New diabetes drugs should be thoroughly studied for
potential heart risks before being brought to the market, U.S. Food and Drug
Administration advisers said on Wednesday.
With almost a unanimous vote (14-2), they decided that all
drug makers should conduct long-term cardiovascular trials, even if the drugs
show no signs of heart problems in initial trials.
The decision comes as cardiovascular risks are the number
one killer of diabetics and one year after the FDA was harshly criticized for
its handling of the type 2 diabetes drug Avandia (rosioglitazone), of GlaxoSmithKline.
After eight years on the market, the world’s best-selling
diabetes pill last year was linked to heart attacks. The FDA requested a black
box warning about the increased risk of heart attack in November 2007.
The drug continues to be prescribed to diabetics to lower blood
sugar, the main goal of drugs for type 2 diabetes because the FDA concluded the
inherent risk of heart attack wasn’t any greater than that associated with
other similar medications. The health agency also asked Glaxo to study the
issue but results from that trial aren’t expected until 2014.
Now, under the new recommendation of the advisory panel, the
companies making diabetes drug must run studies lasting for at least five years
to detect heart attacks, strokes and other problems. Many embraced the idea of
starting the study before approval and completing it after a drug reaches the
market. Currently, the FDA only requires that drugs for type 2 diabetes lower
blood sugar, which is believed to protect diabetics from the debilitating side
effects of the disease.
However, Dr. Steven Nissen, chairman of the Cleveland Clinic’s
department of cardiovascular medicine, told the FDA advisers that the agency
should make companies demonstrated that their diabetes drugs do not increase
risks of cardiovascular disease before approval, the WSJ reported.
“Merely lowering blood-glucose levels in diabetes is too simplistic. We must
reduce the complications of diabetes, including cardiovascular disease,” Dr. Nissen
told the panel.
Dr. Nissen and colleague Kathy Wolski, published a study in the New England
Journal of Medicine in May last year which found a 43 percent increased risk of
heart attack among patients taking Avandia. For their study, they evaluated 42
other studies involving nearly 28,000 patients and compared the 15,560 patients
who were using Avandia to the patients who were not using the drug.
However, Dr.
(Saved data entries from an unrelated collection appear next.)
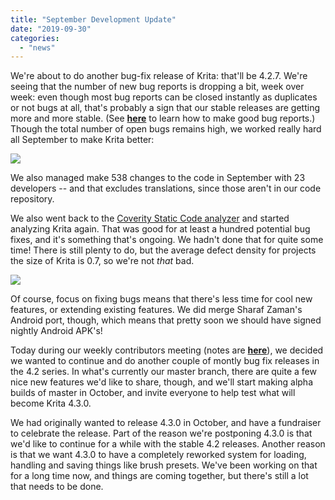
 ```yaml
---
title: "September Development Update"
date: "2019-09-30"
categories: 
  - "news"
---
```


We're about to do another bug-fix release of Krita: that'll be 4.2.7. We're seeing that the number of new bug reports is dropping a bit, week over week: even though most bug reports can be closed instantly as duplicates or not bugs at all, that's probably a sign that our stable releases are getting more and more stable. (See **[here](https://docs.krita.org/en/untranslatable_pages/reporting_bugs.html)** to learn how to make good bug reports.) Though the total number of open bugs remains high, we worked really hard all September to make Krita better:

[![](/images/posts/2019/bugs_september.png)](/images/posts/2019/bugs_september.png)

We also managed make 538 changes to the code in September with 23 developers -- and that excludes translations, since those aren't in our code repository.

We also went back to the [Coverity Static Code analyzer](https://scan.coverity.com/projects/krita?tab=overview) and started analyzing Krita again. That was good for at least a hundred potential bug fixes, and it's something that's ongoing. We hadn't done that for quite some time! There is still plenty to do, but the average defect density for projects the size of Krita is 0.7, so we're not _that_ bad.

[![](/images/posts/2019/Screenshot_20190930_154506.png)](/images/posts/2019/Screenshot_20190930_154506.png)

Of course, focus on fixing bugs means that there's less time for cool new features, or extending existing features. We did merge Sharaf Zaman's Android port, though, which means that pretty soon we should have signed nightly Android APK's!

Today during our weekly contributors meeting (notes are **[here](https://docs.google.com/document/d/1_GLkMJTtr5o-ruFRkA-14EQLPVvvoF7hILYyLuYoips/edit#)**), we decided we wanted to continue and do another couple of montly bug fix releases in the 4.2 series. In what's currently our master branch, there are quite a few nice new features we'd like to share, though, and we'll start making alpha builds of master in October, and invite everyone to help test what will become Krita 4.3.0.

We had originally wanted to release 4.3.0 in October, and have a fundraiser to celebrate the release. Part of the reason we're postponing 4.3.0 is that we'd like to continue for a while with the stable 4.2 releases. Another reason is that we want 4.3.0 to have a completely reworked system for loading, handling and saving things like brush presets. We've been working on that for a long time now, and things are coming together, but there's still a lot that needs to be done.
Nissen’s recommendation was not entirely embraced, with many
saying that the drugs’ side effects might not be known until the drug reaches
the market.
“The fallacy here is that we will never know everything we'd like to about a
drug before it goes on the market. If we held up drugs until we did know
everything a lot of people would die,” Dr. Ray Woosley, president of the
Critical Path Institute in Tucson,
Ariz., told the Associated Press on
Tuesday.
The Critical Path Institute is a nonprofit partnership with the FDA that
aims to speed the development of new drugs.
If the FDA considers the panel’s recommendations, this will likely cost the
drug manufacturers a great deal of funding, but, on the other hand, it will
help reduce the number of unforeseen health risks in the long-term.
There are nearly 24 million Americans having type 2 diabetes, a disease
leading to kidney failure, blindness and heart disease.